Tele-Supervision Limitations

  • The requirement that 50% of supervision be in-person (face-to-face) is impractical given travel distances and dispersed service areas.
  • Restricting tele-supervision contradicts current DMAS definitions of “face-to-face” and ignores proven telehealth effectiveness.
  • Agencies conducting services across large geographic regions (1,000–2,000+ square miles) say travel demands make these requirements unworkable.
  • Concerns about confidentiality protocols for tele-supervision documentation remain unresolved.

Regulatory and Policy Conflicts

  • The proposed standards conflict with Board of Counseling regulations that permit LMHP-types and some QMHPs to supervise others.
  • Supervision and oversight requirements diverge from state licensing board standards and recognized national tele-supervision certifications.
  • Unclear definitions of “clinical director” and “supervision” create confusion about roles and responsibilities.
  • The requirement for licensed practitioner oversight undermines existing regulatory structures and workforce development pathways.

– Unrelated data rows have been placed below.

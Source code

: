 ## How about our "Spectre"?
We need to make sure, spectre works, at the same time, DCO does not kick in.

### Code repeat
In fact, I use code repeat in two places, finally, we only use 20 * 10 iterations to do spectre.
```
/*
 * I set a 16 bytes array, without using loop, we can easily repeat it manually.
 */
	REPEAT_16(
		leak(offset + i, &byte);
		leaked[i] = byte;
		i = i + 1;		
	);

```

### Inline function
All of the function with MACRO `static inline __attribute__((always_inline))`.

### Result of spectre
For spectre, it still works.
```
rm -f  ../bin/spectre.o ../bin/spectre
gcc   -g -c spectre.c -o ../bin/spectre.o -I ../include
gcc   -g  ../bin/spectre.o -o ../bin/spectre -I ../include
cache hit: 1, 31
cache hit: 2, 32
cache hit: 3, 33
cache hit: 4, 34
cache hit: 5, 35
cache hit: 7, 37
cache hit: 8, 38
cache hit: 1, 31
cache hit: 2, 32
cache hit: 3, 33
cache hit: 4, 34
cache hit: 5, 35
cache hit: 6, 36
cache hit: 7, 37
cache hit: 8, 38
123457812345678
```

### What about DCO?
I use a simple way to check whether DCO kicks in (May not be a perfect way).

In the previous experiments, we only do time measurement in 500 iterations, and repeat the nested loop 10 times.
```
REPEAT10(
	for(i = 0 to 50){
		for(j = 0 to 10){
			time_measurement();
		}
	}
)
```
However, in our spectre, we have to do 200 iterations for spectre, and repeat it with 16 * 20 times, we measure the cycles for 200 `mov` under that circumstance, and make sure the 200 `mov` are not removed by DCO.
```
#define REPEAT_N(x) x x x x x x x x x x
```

Operational Burdens and Compliance Risks

  • Agencies question the evidence base for the in-person supervision mandate.
  • Staff unit limits (504/month) constrain scheduling flexibility and coverage for school-based programs.
  • 24/7 crisis coverage expectations are incompatible with labor law and lack compensation mechanisms.
  • Overlapping roles (LMHPs required to provide both administrative and clinical oversight) add to workload strain.